Increased investment behind technology in agriculture sector but still sluggish in its adoption
- Slow progress in the use of e-name system even after a period of seven years
Many investors are rushing to invest in agritech with the perception that the Indian agriculture sector is about to be revolutionized in terms of technology, which has led to the recent spate of numerous apps and agtech (agri-technology) companies. To provide a technology framework for farmers to sell their goods online, the central government has created the Electronic - National Agriculture Marketing (e-NAM) system in 2016. The government itself has created an e-NAM system to connect farmers with distant markets.
Out of seven thousand APMCs in the country, 1300 APMCs of 18 states have been able to join the government's e-name app. Thus, there is a need to provide extensive information about e-name to connect farmers of the country to distant markets. Fifty five percent of the country's people are involved in agriculture and allied businesses, but only about fifty lakh farmers are taking advantage of the e-name app. It is already seen that the farmers of the country will not readily participate in any kind of initiative unless sufficient benefits are seen.
Quality, grading, packaging, storage and transportation issues of agricultural commodities also continue to hamper trading through the e-name platform. Buyers are always concerned about claims made by sellers regarding quality, as agricultural products deteriorate quickly, making it difficult to resolve disputes related to quality claims. Along with the center, the states also play a major role in the agricultural system of the country. Political parties with APMC dominance tend to be more dominant.
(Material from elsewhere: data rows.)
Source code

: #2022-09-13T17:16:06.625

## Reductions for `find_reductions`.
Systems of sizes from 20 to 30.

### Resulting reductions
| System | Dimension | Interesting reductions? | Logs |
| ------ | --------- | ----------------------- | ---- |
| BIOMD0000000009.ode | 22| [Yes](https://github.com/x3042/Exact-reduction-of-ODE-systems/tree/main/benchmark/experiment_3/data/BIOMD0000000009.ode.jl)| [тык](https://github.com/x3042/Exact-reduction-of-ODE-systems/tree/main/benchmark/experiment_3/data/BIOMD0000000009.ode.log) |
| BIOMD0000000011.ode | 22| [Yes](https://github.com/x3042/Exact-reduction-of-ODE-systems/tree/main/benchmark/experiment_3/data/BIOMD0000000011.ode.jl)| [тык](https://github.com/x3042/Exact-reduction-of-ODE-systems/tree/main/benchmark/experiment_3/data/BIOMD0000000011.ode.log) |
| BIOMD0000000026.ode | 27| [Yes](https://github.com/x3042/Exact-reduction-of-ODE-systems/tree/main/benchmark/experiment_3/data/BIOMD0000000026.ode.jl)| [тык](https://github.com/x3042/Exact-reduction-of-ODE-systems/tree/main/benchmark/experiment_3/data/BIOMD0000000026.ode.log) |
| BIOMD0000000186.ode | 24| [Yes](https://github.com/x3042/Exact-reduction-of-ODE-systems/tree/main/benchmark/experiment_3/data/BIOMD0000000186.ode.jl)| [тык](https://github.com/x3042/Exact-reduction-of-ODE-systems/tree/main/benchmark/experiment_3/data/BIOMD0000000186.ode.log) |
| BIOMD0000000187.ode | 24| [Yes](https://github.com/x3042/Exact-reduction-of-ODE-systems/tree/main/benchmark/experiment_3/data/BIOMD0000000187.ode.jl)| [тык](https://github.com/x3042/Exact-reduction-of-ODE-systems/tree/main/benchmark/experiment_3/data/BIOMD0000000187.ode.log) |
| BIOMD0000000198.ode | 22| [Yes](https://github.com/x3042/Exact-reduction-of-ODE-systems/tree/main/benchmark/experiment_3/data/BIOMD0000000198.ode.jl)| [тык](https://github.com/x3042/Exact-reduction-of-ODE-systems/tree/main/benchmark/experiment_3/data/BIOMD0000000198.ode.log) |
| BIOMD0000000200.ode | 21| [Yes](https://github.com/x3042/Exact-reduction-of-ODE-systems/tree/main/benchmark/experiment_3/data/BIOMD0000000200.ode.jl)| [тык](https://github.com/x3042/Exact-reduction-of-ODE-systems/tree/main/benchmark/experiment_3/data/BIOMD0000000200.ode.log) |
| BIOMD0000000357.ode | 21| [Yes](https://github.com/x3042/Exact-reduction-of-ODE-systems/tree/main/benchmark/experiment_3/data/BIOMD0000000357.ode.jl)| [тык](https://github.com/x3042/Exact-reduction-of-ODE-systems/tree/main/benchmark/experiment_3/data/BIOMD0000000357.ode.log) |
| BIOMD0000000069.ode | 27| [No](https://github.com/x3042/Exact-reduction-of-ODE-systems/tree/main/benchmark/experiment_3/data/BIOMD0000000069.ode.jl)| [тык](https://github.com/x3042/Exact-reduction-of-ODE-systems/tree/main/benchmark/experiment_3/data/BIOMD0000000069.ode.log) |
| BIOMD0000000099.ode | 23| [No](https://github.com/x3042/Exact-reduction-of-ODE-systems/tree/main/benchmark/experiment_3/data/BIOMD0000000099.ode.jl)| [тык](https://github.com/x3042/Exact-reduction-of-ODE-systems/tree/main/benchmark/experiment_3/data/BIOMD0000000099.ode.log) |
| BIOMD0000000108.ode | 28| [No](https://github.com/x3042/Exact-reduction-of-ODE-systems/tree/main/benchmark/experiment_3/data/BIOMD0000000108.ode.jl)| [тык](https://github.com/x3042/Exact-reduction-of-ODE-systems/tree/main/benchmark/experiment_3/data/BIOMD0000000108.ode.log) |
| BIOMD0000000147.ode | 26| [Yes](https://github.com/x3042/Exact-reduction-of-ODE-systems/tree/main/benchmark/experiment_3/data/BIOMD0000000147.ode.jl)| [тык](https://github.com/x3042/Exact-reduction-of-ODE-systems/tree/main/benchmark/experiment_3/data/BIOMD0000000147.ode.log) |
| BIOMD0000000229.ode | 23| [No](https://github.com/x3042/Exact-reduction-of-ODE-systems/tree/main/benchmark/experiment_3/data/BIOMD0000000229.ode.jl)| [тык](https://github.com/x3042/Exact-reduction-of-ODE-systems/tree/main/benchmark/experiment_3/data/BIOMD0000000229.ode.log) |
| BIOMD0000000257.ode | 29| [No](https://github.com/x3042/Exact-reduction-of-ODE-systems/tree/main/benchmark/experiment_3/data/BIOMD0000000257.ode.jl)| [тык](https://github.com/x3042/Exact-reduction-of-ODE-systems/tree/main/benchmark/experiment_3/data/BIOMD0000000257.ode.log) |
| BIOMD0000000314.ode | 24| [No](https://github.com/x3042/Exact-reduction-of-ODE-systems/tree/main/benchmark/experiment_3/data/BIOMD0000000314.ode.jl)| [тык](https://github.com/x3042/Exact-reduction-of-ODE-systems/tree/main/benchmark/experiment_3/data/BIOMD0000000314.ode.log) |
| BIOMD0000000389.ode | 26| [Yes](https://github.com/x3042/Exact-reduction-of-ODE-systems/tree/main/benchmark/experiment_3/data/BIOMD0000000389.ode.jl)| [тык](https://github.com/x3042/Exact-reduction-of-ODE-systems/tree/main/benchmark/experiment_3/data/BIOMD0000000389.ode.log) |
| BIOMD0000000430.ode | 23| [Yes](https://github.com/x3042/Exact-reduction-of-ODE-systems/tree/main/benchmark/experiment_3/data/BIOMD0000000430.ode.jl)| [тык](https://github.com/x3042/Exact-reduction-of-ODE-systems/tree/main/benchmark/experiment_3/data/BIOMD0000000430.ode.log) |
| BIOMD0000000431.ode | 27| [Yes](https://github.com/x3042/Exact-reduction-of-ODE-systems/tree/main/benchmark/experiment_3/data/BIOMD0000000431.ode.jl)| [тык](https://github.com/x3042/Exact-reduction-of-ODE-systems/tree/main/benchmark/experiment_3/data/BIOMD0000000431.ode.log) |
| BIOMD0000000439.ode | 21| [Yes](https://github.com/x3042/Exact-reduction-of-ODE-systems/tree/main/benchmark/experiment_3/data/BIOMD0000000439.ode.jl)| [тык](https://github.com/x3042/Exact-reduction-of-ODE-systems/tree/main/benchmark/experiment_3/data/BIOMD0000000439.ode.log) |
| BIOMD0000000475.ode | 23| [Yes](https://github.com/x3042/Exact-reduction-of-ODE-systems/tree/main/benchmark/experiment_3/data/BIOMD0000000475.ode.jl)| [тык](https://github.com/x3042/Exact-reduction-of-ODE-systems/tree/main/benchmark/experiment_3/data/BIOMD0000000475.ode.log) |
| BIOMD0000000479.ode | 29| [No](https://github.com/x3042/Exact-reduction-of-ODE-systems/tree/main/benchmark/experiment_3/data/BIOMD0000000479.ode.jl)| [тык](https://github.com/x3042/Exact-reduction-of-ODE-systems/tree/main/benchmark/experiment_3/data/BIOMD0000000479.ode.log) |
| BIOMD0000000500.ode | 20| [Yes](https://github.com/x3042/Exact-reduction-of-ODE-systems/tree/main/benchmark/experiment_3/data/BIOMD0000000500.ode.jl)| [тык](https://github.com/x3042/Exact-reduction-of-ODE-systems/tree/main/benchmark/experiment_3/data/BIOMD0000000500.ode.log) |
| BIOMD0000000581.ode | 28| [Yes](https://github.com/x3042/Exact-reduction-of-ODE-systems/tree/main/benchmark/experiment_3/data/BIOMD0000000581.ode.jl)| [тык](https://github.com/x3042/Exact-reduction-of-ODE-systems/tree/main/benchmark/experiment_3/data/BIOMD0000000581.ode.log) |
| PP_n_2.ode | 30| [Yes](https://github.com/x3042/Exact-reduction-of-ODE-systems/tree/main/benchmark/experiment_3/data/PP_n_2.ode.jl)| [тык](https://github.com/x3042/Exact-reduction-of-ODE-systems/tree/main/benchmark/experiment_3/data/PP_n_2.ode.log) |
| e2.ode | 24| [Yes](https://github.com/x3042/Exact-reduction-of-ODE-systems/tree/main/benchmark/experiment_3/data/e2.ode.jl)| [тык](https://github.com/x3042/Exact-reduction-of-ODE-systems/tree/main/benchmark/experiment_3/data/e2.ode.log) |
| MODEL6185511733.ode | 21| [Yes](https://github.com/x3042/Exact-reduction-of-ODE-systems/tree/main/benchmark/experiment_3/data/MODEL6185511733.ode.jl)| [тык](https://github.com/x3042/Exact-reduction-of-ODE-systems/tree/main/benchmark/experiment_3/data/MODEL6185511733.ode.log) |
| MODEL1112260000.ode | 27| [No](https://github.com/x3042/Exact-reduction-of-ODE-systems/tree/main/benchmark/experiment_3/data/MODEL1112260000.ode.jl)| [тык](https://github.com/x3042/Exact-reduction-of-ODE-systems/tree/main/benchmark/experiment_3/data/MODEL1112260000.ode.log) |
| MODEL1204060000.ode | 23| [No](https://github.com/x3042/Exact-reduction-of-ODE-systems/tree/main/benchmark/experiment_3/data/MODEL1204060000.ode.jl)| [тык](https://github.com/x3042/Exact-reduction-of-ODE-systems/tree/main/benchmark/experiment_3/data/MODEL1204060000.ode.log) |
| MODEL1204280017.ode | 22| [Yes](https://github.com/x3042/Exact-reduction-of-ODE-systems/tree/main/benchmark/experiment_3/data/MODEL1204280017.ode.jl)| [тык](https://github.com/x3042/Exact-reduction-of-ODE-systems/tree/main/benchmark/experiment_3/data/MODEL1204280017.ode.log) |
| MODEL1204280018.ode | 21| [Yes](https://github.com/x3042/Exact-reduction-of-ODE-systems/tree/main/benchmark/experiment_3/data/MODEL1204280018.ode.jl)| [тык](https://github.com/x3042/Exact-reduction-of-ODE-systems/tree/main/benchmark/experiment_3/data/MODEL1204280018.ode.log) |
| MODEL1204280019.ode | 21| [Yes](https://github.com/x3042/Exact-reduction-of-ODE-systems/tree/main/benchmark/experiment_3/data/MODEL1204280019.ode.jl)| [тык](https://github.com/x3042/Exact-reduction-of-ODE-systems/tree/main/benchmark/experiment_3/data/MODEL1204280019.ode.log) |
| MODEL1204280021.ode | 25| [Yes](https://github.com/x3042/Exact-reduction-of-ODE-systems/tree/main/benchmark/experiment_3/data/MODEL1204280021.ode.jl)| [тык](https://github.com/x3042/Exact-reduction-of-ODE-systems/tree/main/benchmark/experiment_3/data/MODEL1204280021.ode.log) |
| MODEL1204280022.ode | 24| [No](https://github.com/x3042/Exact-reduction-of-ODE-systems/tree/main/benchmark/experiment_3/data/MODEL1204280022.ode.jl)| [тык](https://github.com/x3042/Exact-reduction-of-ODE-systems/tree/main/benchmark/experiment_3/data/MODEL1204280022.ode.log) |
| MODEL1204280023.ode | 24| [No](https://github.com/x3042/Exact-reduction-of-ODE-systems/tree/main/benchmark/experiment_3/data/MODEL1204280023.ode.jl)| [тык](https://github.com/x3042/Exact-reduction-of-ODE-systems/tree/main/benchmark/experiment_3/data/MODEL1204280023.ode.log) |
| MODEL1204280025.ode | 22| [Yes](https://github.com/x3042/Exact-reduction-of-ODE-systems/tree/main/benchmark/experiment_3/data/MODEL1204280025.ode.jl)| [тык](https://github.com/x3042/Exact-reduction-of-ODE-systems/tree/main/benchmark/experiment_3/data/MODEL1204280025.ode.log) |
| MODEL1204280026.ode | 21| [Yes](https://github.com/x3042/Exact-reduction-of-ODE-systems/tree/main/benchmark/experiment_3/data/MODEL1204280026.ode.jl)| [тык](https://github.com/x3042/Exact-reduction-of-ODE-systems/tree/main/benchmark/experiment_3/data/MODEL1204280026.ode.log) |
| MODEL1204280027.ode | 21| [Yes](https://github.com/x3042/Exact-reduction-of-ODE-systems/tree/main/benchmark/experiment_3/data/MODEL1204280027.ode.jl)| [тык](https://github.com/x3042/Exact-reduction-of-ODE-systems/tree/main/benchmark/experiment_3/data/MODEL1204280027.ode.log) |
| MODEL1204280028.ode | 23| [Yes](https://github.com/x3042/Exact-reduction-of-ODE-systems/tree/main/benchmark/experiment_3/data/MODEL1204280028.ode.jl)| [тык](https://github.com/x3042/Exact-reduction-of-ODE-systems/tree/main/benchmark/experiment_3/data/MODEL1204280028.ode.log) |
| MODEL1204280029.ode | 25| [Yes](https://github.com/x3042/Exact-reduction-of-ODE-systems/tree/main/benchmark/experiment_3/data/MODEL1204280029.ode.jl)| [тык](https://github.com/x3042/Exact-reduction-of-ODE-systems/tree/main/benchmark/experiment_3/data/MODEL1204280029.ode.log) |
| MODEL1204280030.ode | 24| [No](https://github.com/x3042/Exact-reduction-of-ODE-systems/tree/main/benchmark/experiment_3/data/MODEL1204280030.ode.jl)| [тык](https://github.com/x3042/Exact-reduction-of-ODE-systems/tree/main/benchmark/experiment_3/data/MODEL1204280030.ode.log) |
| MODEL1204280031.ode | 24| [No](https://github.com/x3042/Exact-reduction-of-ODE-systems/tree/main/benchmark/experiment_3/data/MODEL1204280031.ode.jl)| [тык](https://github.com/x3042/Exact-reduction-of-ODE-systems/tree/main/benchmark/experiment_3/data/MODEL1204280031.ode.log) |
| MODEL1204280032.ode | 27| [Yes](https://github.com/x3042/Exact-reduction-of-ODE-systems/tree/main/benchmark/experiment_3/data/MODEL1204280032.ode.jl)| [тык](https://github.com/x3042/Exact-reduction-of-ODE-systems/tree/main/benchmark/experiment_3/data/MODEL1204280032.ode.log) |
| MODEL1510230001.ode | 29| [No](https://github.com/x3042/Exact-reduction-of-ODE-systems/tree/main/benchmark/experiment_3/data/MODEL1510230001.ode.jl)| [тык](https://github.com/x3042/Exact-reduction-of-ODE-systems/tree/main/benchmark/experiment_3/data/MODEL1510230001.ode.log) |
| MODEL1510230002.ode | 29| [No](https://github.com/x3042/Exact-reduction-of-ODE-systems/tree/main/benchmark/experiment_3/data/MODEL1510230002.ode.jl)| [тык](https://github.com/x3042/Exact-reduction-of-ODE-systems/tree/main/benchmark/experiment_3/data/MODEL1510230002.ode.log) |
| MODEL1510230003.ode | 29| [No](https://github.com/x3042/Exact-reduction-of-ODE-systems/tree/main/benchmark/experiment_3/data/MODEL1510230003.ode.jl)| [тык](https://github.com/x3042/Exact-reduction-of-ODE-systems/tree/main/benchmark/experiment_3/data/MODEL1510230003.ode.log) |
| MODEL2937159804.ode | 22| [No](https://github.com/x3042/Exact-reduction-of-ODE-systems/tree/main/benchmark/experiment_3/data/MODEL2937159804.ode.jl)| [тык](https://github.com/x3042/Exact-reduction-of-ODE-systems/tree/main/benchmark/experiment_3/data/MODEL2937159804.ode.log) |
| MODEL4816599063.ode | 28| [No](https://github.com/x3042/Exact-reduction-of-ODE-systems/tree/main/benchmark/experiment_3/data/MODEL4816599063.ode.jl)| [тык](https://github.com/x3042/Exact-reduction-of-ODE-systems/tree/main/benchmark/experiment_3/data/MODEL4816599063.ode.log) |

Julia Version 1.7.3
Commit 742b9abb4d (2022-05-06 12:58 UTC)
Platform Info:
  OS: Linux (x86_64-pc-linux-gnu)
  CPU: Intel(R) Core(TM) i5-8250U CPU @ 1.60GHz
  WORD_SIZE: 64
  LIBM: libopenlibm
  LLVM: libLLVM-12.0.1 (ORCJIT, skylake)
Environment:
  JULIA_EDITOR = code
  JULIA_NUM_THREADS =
For the development of the agricultural sector, the government has to take steps to increase the demand and consumption of the country's agricultural people abroad along with the production, for this the e-name platform can also play a role. Through this platform, farmers can sell their high-quality products to faraway places, but a modern system is required to reach them on time. In terms of receiving agritech funding, India surpassed China in 2022 with an investment of $2.30 billion through 31 agreements. In the first six months of the current year, India's Agritech has raised $71.20 million, while China has raised $86.10 million. Agritech companies in India are providing farmers with important information on weather and crops to how to increase agricultural production. India still has a lot to do to provide its information from the application of technology to the end farmer. A recent report said that an investment of approximately 38 to 42 billion dollars is required in the next ten years to bring about a technological revolution in the agricultural sector of the country.
Mechanization in the agricultural sector in the country is seen around 40 to 45 percent, in which machines are being used more in the initial and final stages of harvesting. In the interim phase after sowing, spraying, irrigation and weeding are still largely done manually. One of the reasons for this is that there are many challenges in transporting large machines to fields and hilly areas. Apart from this, the cost of the machine and its maintenance is also a big issue for small farmers.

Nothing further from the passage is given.